* WORK TO COMPLETE:
Find and copy each line of the data that includes "rows".
Top of PROVIDED ENTRIES
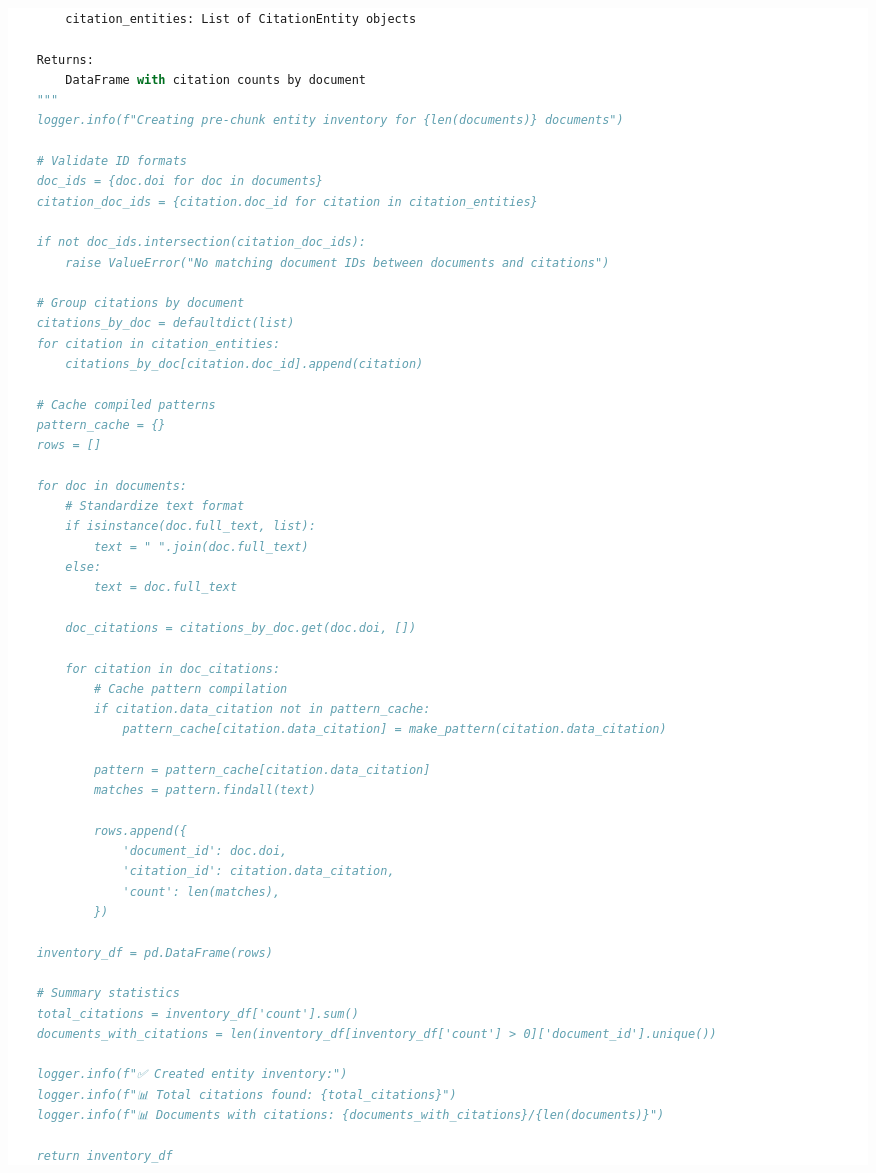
 ```python
        citation_entities: List of CitationEntity objects
        
    Returns:
        DataFrame with citation counts by document
    """
    logger.info(f"Creating pre-chunk entity inventory for {len(documents)} documents")
    
    # Validate ID formats
    doc_ids = {doc.doi for doc in documents}
    citation_doc_ids = {citation.doc_id for citation in citation_entities}
    
    if not doc_ids.intersection(citation_doc_ids):
        raise ValueError("No matching document IDs between documents and citations")
    
    # Group citations by document
    citations_by_doc = defaultdict(list)
    for citation in citation_entities:
        citations_by_doc[citation.doc_id].append(citation)
    
    # Cache compiled patterns
    pattern_cache = {}
    rows = []
    
    for doc in documents:
        # Standardize text format
        if isinstance(doc.full_text, list):
            text = " ".join(doc.full_text)
        else:
            text = doc.full_text
        
        doc_citations = citations_by_doc.get(doc.doi, [])
        
        for citation in doc_citations:
            # Cache pattern compilation
            if citation.data_citation not in pattern_cache:
                pattern_cache[citation.data_citation] = make_pattern(citation.data_citation)
            
            pattern = pattern_cache[citation.data_citation]
            matches = pattern.findall(text)
            
            rows.append({
                'document_id': doc.doi,
                'citation_id': citation.data_citation,
                'count': len(matches),
            })
    
    inventory_df = pd.DataFrame(rows)
    
    # Summary statistics
    total_citations = inventory_df['count'].sum()
    documents_with_citations = len(inventory_df[inventory_df['count'] > 0]['document_id'].unique())
    
    logger.info(f"✅ Created entity inventory:")
    logger.info(f"📊 Total citations found: {total_citations}")
    logger.info(f"📊 Documents with citations: {documents_with_citations}/{len(documents)}")
    
    return inventory_df
```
Bottom of PROVIDED ENTRIES
* YOUR SOLUTION:
    rows = []
            rows.append({
    inventory_df = pd.DataFrame(rows)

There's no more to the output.